Fischer Honored With Collingwood Prize

ASCE has honored Erica C. Fischer, Ph.D., P.E., M.ASCE, with the 2019 Collingwood Prize for the paper “Experimental Evaluation of Single-Bolted Lap Joints at Elevated Temperatures,” Journal of Structural Engineering, January 2018.

The mentioned paper summarizes a series of tests performed at Purdue University that measured the axial force–displacement–temperature relationship of lap splice joints. The field of structural fire engineering consists of designing and analyzing buildings for the load effects due to fire, rather than using the prescriptive approach per the International Building Code. To perform such analyses, complex nonlinear finite element models are necessary to simulate the nonlinear material behavior of steel and the inherent fire resistance of the building through lateral restraint and load redistribution. While the gravity frame connections are designed for vertical shear force only at ambient temperature, structural fire engineering entails designing these connections for the loads imposed throughout both the heating and cooling phases of the fire. These loads include large axial tensile demands during the cooling phase. To design for these demands, engineers must quantify the temperature-dependent load-displacement capacity of the connections.

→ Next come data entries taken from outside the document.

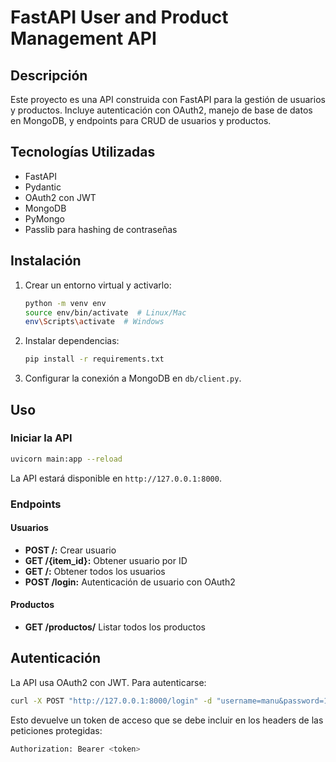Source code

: # FastAPI User and Product Management API

## Descripción
Este proyecto es una API construida con FastAPI para la gestión de usuarios y productos. Incluye autenticación con OAuth2, manejo de base de datos en MongoDB, y endpoints para CRUD de usuarios y productos.

## Tecnologías Utilizadas
- FastAPI
- Pydantic
- OAuth2 con JWT
- MongoDB
- PyMongo
- Passlib para hashing de contraseñas

## Instalación
1. Crear un entorno virtual y activarlo:
   ```sh
   python -m venv env
   source env/bin/activate  # Linux/Mac
   env\Scripts\activate  # Windows
   ```
2. Instalar dependencias:
   ```sh
   pip install -r requirements.txt
   ```
3. Configurar la conexión a MongoDB en `db/client.py`.

## Uso
### Iniciar la API
```sh
uvicorn main:app --reload
```
La API estará disponible en `http://127.0.0.1:8000`.

### Endpoints
#### Usuarios
- **POST /:** Crear usuario
- **GET /{item_id}:** Obtener usuario por ID
- **GET /:** Obtener todos los usuarios
- **POST /login:** Autenticación de usuario con OAuth2

#### Productos
- **GET /productos/** Listar todos los productos

## Autenticación
La API usa OAuth2 con JWT. Para autenticarse:
```sh
curl -X POST "http://127.0.0.1:8000/login" -d "username=manu&password=1234wasd"
```
Esto devuelve un token de acceso que se debe incluir en los headers de las peticiones protegidas:
```sh
Authorization: Bearer <token>
```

The results presented by Fischer in her paper experimentally benchmark numerical codes previously developed for the temperature-dependent load-displacement capacities for connections failing in bolt shear fracture and bolt bearing. While the relationships have previously been benchmarked for bolt shear fracture, these experiments occurred in the UK, where ASTM A325 bolts are not used. The plate bearing numerical models had yet to be benchmarked against experimental tests. The results from the tests that Fischer rationally summarized showed that the lap splice joints will fail in tearout failure, which results in a sudden loss of carrying capacity, rather than the gradual decline in load-carrying capacity that bolt bearing failure implies. These results are paramount in the development and furthering of the structural fire engineering field, especially for the work being produced through the ASCE fire protection committee.

Fischer has been active in the ASCE Fire Protection Committee. Her esearch has a direct application to the products the committee is developing. She has been involved in the writing and development of the Structural Fire Engineering Manual of Practice, recently published. This manual provides background and knowledge to structural engineers to implement structural fire engineering on projects throughout the United States. She is currently serving as an academic advisor on the joint Charles Pankow Foundation and Structural Engineers Institute project to develop exemplar procedural guidance on how to use the Manual of Practice.

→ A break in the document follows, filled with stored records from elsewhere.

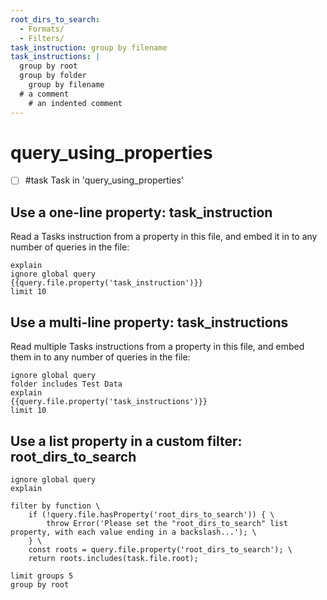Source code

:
 ```yaml
---
root_dirs_to_search:
  - Formats/
  - Filters/
task_instruction: group by filename
task_instructions: |
  group by root
  group by folder
    group by filename
  # a comment
    # an indented comment
---
```


# query_using_properties

- [ ] #task Task in 'query_using_properties'

## Use a one-line property: task_instruction

Read a Tasks instruction from a property in this file, and embed it in to any number of queries in the file:

```tasks
explain
ignore global query
{{query.file.property('task_instruction')}}
limit 10
```

## Use a multi-line property: task_instructions

Read multiple Tasks instructions from a property in this file, and embed them in to any number of queries in the file:

```tasks
ignore global query
folder includes Test Data
explain
{{query.file.property('task_instructions')}}
limit 10
```

## Use a list property in a custom filter: root_dirs_to_search

```tasks
ignore global query
explain

filter by function \
    if (!query.file.hasProperty('root_dirs_to_search')) { \
        throw Error('Please set the "root_dirs_to_search" list property, with each value ending in a backslash...'); \
    } \
    const roots = query.file.property('root_dirs_to_search'); \
    return roots.includes(task.file.root);

limit groups 5
group by root
```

The paper demonstrates that the author has significantly contributed to the engineering body of knowledge through the experiments she performed. These experiments begin to experimentally benchmark critical modeling techniques and methodologies that structural engineers will require as they employ structural fire engineering on structural engineering projects.

The Collingwood Prize is awarded to the author or authors, under 35 years of age, of a paper describing an engineering project with which the author is directly connected, or recording investigations contributing to engineering knowledge to which the author has made some essential contribution and which contains a rational digest of results.